:: Work to complete ::
What lines below include the word "AdobeCC"? Copy each one.
Given data below:
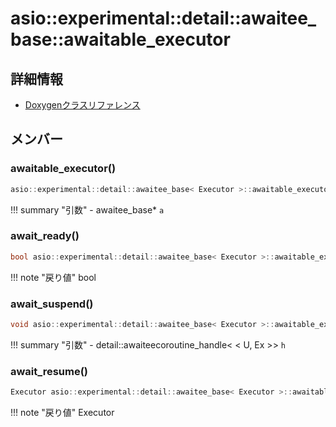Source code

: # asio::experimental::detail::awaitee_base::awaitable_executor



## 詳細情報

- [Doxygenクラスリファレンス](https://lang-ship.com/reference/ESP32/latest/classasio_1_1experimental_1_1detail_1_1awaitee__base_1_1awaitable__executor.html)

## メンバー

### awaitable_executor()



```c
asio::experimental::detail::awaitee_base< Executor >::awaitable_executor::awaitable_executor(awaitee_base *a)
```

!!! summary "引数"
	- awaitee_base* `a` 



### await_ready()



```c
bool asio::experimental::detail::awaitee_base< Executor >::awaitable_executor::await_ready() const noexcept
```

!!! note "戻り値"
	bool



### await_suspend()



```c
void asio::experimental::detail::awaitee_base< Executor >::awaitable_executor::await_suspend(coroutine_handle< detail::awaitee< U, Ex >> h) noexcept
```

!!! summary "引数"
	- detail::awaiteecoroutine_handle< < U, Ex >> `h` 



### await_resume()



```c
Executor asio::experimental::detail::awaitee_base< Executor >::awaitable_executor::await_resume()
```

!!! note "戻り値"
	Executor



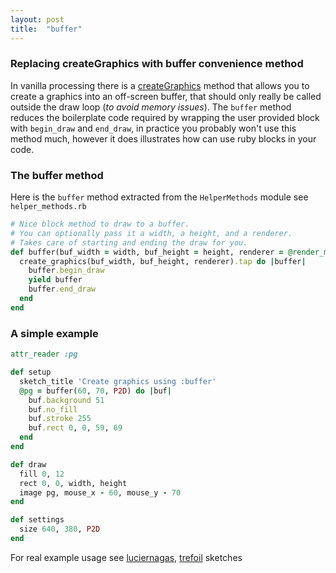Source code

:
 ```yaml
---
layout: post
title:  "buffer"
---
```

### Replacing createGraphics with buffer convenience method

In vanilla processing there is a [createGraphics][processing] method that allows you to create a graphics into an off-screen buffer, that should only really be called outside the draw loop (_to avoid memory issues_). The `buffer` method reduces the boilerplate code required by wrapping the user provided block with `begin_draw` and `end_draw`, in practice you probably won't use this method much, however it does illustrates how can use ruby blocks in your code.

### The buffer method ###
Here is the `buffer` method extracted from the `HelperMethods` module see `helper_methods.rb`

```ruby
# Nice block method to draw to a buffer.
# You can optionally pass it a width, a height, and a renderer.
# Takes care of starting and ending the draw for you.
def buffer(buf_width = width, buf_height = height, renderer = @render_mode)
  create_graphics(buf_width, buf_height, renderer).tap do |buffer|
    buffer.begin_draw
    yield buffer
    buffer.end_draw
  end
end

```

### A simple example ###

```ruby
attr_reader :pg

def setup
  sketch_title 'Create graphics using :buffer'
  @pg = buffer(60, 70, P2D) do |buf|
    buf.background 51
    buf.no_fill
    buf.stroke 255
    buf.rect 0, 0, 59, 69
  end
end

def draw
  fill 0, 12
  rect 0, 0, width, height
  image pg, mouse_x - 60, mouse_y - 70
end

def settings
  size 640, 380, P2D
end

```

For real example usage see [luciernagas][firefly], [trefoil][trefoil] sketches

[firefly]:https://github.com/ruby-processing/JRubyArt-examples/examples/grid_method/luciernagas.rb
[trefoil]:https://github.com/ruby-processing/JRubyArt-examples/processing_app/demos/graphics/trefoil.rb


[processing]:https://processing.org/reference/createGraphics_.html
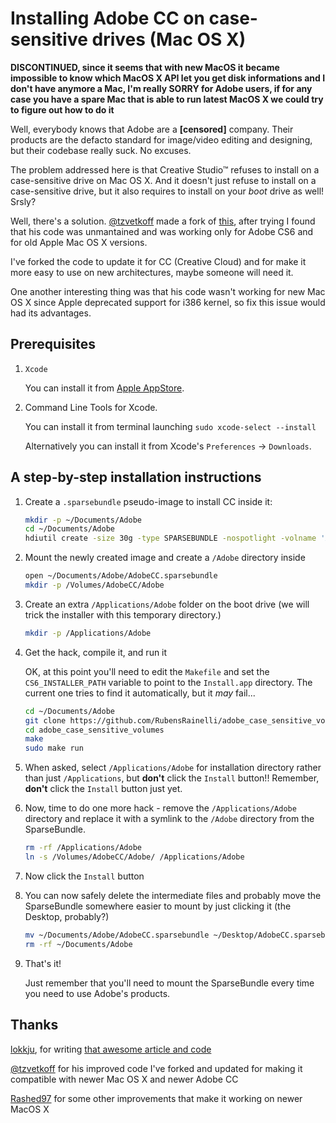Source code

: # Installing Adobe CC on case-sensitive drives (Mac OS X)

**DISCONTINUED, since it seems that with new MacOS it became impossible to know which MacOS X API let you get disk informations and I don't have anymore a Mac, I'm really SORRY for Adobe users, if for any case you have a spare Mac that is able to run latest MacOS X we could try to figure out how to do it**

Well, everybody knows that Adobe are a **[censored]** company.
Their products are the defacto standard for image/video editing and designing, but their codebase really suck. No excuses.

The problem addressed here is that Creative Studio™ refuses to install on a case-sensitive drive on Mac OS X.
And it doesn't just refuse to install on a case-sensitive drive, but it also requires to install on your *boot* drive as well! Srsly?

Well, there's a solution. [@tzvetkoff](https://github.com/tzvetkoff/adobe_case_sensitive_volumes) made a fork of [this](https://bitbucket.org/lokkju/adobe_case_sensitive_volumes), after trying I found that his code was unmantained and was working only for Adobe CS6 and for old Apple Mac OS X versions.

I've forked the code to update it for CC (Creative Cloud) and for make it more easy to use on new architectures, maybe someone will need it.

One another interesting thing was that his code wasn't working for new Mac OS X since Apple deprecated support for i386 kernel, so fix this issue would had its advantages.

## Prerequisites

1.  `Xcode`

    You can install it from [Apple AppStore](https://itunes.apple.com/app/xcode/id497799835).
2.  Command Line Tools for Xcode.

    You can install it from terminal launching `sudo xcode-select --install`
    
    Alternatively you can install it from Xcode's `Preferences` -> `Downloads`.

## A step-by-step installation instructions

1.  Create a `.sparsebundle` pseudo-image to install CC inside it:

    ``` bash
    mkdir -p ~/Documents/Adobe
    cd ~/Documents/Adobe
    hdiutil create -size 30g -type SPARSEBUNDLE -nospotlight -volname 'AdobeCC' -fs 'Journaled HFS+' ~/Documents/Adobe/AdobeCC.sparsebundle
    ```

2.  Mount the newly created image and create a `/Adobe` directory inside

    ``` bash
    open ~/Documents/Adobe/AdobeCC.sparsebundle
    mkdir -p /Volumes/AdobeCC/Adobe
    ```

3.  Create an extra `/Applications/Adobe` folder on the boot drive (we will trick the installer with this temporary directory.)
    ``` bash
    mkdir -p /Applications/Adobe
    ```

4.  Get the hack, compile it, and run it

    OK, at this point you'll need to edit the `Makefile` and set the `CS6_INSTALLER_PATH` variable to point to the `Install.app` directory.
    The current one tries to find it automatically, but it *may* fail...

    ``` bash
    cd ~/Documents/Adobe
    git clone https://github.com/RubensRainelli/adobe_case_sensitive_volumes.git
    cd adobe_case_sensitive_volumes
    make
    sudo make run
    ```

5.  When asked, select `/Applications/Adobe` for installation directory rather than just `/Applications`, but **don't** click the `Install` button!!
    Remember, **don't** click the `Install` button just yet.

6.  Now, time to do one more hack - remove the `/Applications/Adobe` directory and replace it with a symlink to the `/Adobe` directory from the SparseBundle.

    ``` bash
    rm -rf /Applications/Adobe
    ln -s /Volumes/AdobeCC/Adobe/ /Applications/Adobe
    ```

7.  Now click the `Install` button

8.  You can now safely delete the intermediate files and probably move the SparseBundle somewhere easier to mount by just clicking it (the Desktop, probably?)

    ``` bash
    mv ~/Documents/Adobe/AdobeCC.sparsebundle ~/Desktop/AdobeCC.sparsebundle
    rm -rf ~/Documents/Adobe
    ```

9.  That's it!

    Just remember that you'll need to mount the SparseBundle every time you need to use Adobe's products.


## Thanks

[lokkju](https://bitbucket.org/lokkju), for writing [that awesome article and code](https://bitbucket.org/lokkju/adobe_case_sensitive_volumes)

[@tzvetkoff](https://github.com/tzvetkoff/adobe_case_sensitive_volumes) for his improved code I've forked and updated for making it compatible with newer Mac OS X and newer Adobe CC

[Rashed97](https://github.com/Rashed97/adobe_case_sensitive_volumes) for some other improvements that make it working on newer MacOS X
End of Given data.
:: Task result ::
    hdiutil create -size 30g -type SPARSEBUNDLE -nospotlight -volname 'AdobeCC' -fs 'Journaled HFS+' ~/Documents/Adobe/AdobeCC.sparsebundle
    open ~/Documents/Adobe/AdobeCC.sparsebundle
    mkdir -p /Volumes/AdobeCC/Adobe
    ln -s /Volumes/AdobeCC/Adobe/ /Applications/Adobe
    mv ~/Documents/Adobe/AdobeCC.sparsebundle ~/Desktop/AdobeCC.sparsebundle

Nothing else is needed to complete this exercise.